## WORK REQUEST
Look over the entries that follow and work out how many lines contain "plasmid". State the number only.

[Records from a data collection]
......

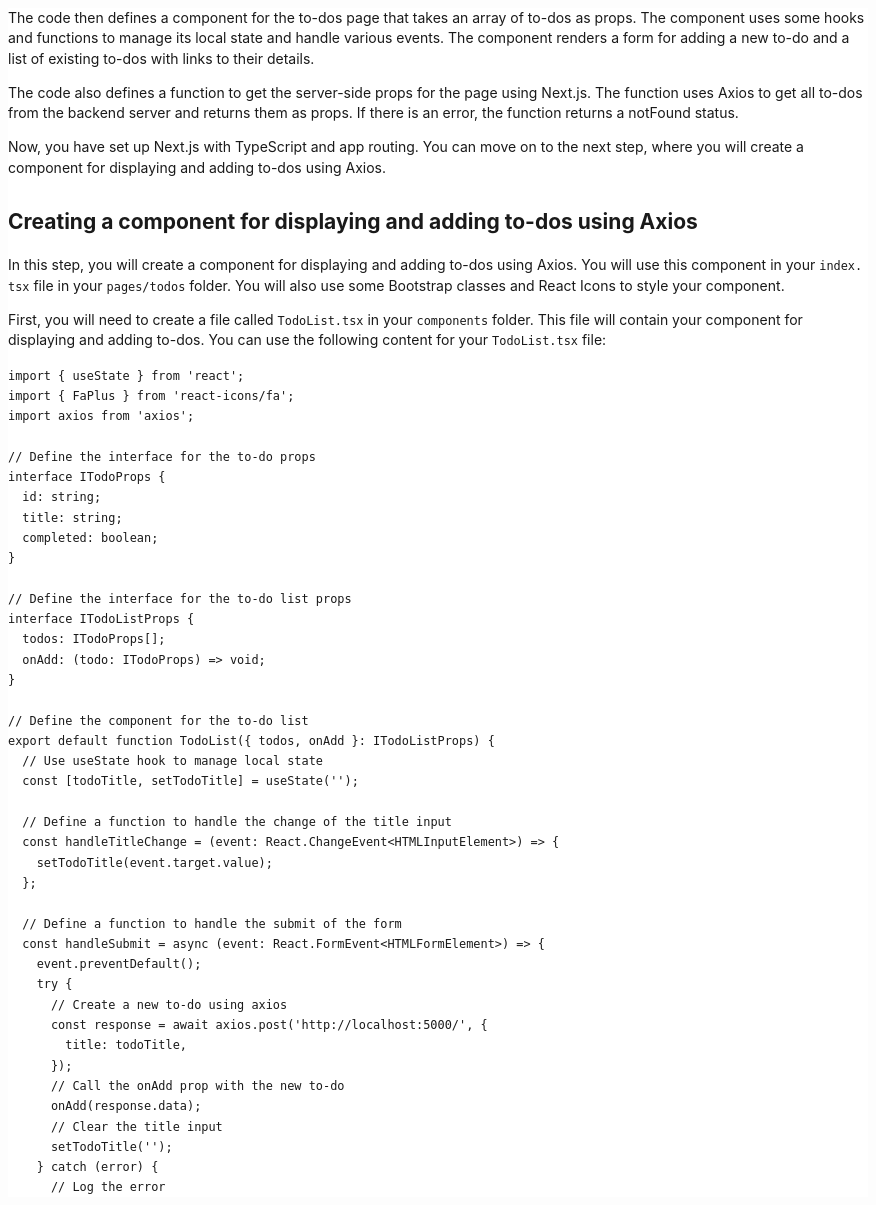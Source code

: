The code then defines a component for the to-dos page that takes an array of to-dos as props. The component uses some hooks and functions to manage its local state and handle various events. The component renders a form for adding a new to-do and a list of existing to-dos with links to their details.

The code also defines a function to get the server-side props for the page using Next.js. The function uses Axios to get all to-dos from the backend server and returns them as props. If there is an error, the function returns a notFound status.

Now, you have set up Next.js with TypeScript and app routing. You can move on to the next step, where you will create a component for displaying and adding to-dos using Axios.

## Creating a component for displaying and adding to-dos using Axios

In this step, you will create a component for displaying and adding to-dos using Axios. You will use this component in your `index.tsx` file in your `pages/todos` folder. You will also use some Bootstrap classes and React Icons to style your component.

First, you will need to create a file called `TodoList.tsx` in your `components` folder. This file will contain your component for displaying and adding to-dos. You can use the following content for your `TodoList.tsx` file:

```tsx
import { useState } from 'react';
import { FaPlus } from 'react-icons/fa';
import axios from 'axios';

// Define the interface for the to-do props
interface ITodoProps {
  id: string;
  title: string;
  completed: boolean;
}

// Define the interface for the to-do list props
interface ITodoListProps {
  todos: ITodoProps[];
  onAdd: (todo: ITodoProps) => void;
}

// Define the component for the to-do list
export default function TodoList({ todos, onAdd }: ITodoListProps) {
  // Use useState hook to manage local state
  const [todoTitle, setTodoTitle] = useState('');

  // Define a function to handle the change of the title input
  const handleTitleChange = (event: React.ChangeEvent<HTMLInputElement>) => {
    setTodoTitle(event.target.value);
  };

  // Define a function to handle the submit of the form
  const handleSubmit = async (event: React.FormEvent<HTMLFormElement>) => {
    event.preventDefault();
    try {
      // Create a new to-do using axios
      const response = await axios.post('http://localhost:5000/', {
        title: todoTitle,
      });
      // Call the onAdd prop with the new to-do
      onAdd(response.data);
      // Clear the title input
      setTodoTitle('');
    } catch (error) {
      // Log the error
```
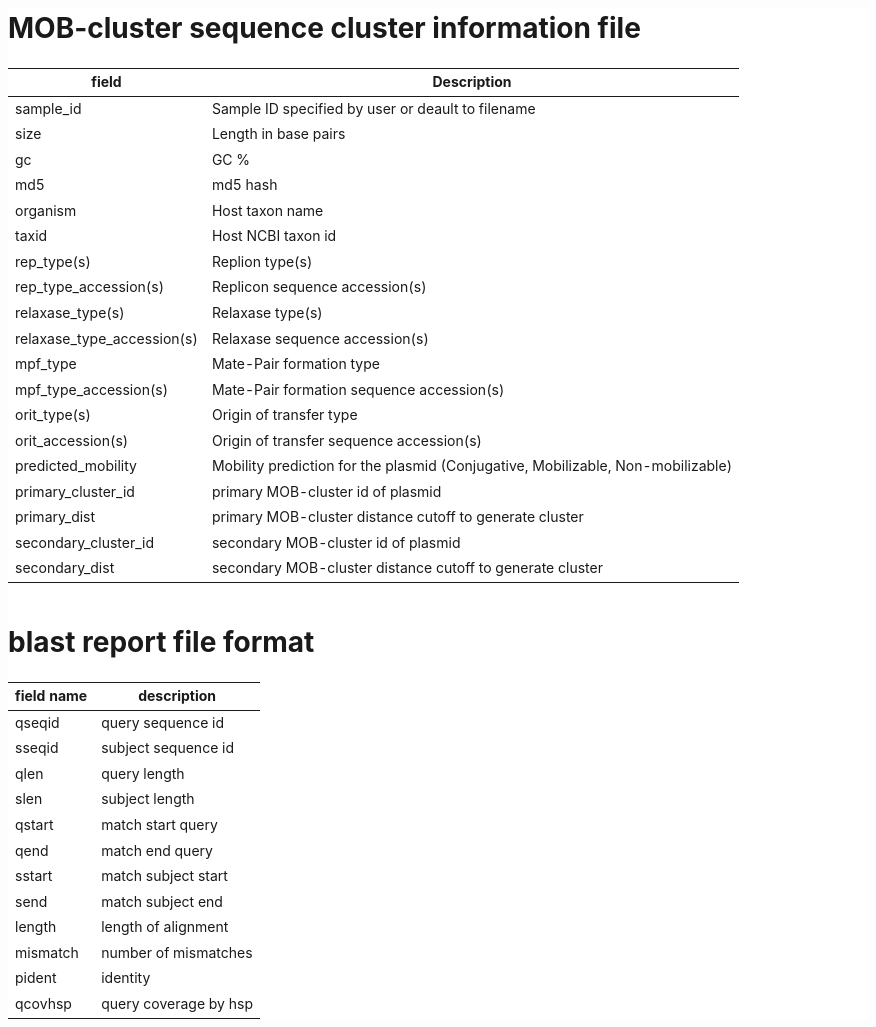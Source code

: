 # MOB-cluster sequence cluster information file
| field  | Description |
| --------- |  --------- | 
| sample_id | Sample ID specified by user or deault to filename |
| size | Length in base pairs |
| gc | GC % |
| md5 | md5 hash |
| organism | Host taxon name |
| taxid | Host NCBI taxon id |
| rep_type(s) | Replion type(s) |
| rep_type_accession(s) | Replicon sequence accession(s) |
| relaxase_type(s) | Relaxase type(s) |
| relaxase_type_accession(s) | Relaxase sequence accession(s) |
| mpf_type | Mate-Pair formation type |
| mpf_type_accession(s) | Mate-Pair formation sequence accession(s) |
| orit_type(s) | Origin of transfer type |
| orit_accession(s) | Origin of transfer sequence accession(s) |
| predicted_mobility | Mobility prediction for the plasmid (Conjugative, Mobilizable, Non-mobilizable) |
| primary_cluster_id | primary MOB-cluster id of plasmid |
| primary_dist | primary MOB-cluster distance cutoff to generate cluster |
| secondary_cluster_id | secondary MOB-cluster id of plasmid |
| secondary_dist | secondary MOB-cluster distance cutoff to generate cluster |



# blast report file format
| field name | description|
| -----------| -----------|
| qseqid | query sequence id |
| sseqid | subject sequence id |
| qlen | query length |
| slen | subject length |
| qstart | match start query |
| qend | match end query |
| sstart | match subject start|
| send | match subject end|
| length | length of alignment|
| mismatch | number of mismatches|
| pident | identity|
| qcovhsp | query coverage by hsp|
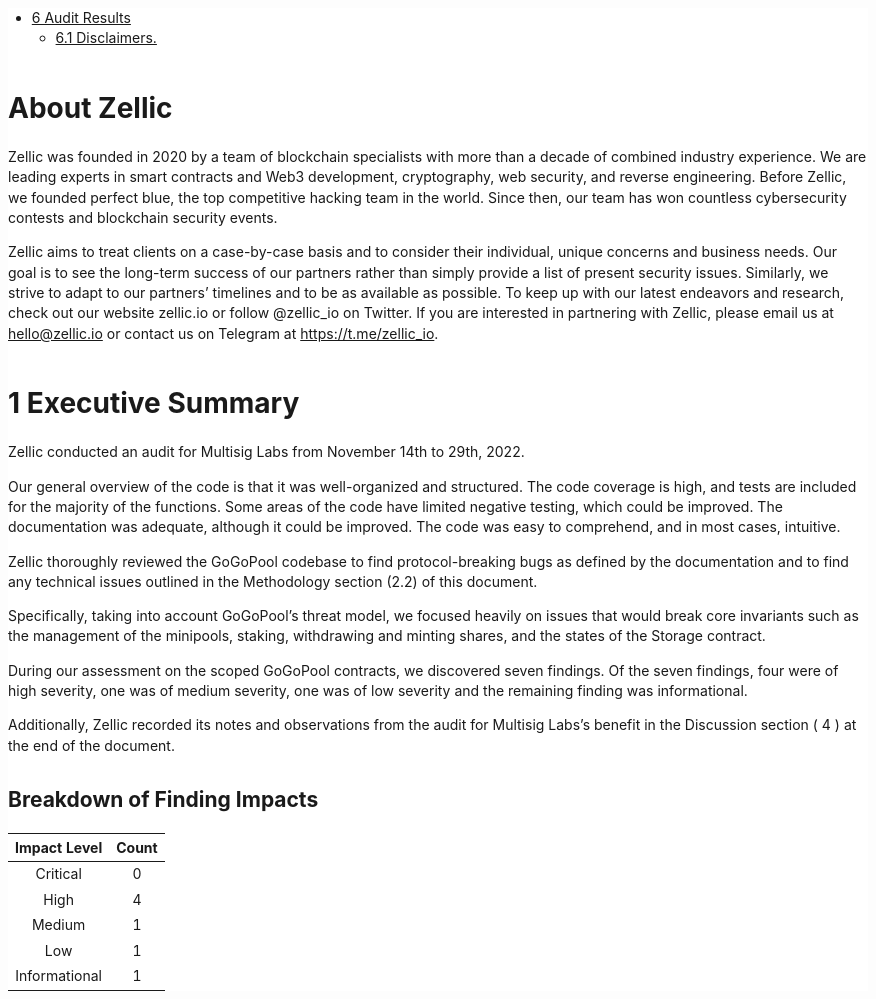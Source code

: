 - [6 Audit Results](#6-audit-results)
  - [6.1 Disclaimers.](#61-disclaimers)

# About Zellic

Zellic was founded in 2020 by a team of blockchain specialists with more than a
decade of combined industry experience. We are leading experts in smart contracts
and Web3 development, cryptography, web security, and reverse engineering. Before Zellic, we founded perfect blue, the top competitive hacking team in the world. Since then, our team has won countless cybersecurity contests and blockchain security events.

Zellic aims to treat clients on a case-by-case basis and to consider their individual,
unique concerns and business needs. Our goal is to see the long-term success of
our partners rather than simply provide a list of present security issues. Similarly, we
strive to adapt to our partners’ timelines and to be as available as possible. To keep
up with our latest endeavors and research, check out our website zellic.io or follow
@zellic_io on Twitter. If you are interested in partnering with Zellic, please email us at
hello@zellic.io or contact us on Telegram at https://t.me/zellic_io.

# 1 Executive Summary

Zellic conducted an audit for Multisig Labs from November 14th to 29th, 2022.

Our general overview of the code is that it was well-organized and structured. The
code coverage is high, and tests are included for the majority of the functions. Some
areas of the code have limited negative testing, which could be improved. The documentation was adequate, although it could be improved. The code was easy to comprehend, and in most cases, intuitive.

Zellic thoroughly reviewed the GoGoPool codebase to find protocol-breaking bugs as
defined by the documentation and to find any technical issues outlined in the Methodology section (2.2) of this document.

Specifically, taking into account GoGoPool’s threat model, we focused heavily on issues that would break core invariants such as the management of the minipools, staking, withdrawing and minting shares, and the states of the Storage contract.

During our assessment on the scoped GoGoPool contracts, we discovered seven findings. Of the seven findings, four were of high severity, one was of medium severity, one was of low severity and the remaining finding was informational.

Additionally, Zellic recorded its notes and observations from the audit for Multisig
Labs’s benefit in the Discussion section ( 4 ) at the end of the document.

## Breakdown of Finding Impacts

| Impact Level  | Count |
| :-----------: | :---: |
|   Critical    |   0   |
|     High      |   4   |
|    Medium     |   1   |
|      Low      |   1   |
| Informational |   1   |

......

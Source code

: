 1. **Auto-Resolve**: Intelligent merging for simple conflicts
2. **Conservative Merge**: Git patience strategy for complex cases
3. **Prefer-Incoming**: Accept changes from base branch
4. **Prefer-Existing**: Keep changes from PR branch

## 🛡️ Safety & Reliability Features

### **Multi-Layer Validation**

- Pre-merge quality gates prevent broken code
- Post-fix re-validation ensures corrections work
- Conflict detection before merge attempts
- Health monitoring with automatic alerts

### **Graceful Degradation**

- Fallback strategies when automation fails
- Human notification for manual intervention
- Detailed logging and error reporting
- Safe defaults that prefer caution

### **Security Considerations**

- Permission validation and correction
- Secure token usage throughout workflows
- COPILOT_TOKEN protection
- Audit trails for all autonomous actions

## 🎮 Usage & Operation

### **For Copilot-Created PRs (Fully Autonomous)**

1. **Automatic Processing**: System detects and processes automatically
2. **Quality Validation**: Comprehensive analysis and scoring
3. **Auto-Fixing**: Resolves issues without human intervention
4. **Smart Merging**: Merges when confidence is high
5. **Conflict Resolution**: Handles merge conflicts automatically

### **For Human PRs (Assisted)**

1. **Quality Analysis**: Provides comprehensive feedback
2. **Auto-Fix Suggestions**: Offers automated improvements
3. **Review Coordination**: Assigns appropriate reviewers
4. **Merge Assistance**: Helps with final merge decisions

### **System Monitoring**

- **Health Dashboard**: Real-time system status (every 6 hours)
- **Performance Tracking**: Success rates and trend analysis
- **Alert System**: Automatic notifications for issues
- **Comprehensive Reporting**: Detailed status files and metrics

......

## RESPONSE FOR THIS EXERCISE
3